Thanks to lignin and to the absence of natural predators - although insects were already abound, vertebrates were still making their first steps onto land - trees were free to grow as large as they could, with some species growing as tall as a 10-story building with an average height of 30 meters (98 ft).
And since lignin was the new kid on the block fungi, which usually are responsible for degrading organic matter and turning it into nutrients, didn't actually know how to degrade lignin. This meant that if a tree were to fall its trunk would just lay on the ground.
So, for about 60 million years trees spread around the globe leaving their trunks on the forest ground to be buried by sediment. Time and the pressure of the Earth's crust turned this ancient wood into coal. The very same coal that was used to power the industrial revolution and that some countries still use today to produce electricity.
This was all possible due to the evolution of lignin and the fungi's inability to degrade it.
With so many trees around the oxygen levels in our atmosphere skyrocketed. Experts estimate that during the carboniferous atmospheric oxygen levels peaked around 35 percent, compared with 21 percent today.
This was good news for a particular group of animals: invertebrates. Today the largest invertebrate found on land is the coconut crab weighing about 4 kg (9 lbs), and with a leg span exceeding 1 meter (3 ft). But most other invertebrates that you may find in your backyard, be they insects or arthropods, usually aren't bigger than a few inches long.
Insects and other invertebrates can't grow any larger today because, well, because they don't have lungs and wouldn't be able to get enough oxygen.
Instead, insects have tiny tubes called tracheae that are distributed around their body. The air travels through these tubes by diffusion, a process that slows down the longer the tube is. This means that if these tubes are longer than 1 cm (0,4 in) the insect runs the risk of not being able to bring oxygen to its organs on time. Which is not ideal.
However, since oxygen levels in the carboniferous were almost double what they are today, this meant that insects could grow large. And I mean very large.
The stuff of nightmares
Have you ever had a dream where you're being chased by two-meter-long millipedes, dragonflies the size of your face, or scorpions larger than a medium-size dog?
If your answer is yes, you probably dosed off while watching a documentary on the insects of the carboniferous.
From Meganeura, an extinct order of insects similar to dragonflies but with a wingspan of over 60 cm (2 ft), to Arthropleura, a two-meter long millipede, and Pulmonoscorpius, a 70 cm (2,3 ft) scorpion, many species of large insects ruled the land from 360 to 300 million years ago.
And all this was possible due to a single mutation that made plants able to synthesize lignin.
Eventually, fungi did develop ways to degrade lignin using enzymes, such as peroxidase, which reduced the amount of wood left lying on the forest floor, as well as the number of trees.
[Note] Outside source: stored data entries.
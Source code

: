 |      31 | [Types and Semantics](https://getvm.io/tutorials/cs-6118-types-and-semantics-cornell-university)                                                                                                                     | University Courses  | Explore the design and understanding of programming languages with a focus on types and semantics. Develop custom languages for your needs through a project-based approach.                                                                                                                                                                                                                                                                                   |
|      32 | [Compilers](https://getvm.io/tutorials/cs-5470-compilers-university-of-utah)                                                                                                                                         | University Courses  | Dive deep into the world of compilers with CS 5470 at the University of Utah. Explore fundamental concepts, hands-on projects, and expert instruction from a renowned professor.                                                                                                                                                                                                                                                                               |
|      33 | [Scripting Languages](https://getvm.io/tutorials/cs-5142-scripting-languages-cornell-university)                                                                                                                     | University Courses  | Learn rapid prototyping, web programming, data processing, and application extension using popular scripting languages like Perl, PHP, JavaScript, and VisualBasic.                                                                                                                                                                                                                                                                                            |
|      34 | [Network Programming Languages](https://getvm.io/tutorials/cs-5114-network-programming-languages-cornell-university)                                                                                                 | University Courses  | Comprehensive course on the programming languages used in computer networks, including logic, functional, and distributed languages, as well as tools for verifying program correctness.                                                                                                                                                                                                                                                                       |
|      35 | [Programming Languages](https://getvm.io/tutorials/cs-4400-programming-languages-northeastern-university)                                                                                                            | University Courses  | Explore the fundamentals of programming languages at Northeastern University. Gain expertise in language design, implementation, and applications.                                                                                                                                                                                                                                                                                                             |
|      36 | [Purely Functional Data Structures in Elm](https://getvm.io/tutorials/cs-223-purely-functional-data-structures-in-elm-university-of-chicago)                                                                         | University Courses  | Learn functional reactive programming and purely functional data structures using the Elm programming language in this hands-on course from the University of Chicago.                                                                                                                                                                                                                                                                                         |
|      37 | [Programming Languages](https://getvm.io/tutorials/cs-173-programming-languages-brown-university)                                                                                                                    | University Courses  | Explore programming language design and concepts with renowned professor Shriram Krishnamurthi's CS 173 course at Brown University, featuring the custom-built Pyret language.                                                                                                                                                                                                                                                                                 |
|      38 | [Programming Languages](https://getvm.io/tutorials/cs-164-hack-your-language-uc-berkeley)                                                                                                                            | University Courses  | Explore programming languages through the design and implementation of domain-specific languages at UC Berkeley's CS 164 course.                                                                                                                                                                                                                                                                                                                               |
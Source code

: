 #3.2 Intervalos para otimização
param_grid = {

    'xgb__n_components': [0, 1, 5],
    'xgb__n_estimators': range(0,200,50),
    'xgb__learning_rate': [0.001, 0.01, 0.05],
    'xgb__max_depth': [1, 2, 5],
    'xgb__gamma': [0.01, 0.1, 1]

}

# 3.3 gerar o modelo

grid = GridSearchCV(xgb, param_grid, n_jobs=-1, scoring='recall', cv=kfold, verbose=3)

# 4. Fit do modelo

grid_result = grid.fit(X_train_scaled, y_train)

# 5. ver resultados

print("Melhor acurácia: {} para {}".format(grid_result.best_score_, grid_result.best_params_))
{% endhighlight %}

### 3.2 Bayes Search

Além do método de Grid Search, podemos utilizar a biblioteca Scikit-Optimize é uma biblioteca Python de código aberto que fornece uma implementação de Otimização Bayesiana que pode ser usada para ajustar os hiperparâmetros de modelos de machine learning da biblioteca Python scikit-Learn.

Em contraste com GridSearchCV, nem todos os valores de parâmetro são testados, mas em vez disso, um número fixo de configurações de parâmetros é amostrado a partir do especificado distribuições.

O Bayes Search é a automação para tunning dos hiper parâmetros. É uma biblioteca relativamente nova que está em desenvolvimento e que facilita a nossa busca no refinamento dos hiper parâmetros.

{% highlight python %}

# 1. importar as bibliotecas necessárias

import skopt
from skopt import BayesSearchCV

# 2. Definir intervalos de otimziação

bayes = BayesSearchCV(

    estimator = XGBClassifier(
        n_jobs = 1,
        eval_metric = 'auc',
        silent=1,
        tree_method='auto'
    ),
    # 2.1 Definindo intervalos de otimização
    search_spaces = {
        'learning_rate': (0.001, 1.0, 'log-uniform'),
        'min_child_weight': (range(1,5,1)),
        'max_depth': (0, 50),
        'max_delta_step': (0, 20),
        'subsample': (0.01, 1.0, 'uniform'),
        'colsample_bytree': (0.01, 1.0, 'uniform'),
Lowering atmospheric oxygen levels closer to the ones we have today and leaving insects unable to grow larger than your garden variety grasshopper.
Arthropleura (left) and Meganeura (right), Image Source: DR |
A Domino Effect 360 million years in the making
This single mutation led to a domino effect that dethroned the giant fungi that once ruled over the continents of the Devonian, and gave rise to the evolution of trees. This made the oxygen levels go up, and the insects grew along with them, finally leading to the fossilization of an immense amount of wood that would in time become the coal that humans used to power the steam engines that revolutionized the workforce in the 19th century.
We have lignin to thank for all this and for the extraordinary ecosystems that have evolved to be reliant on trees for nutrients, shelter, and shade.
Without it, our ancestors might've had a rough time finding a branch to swing on to.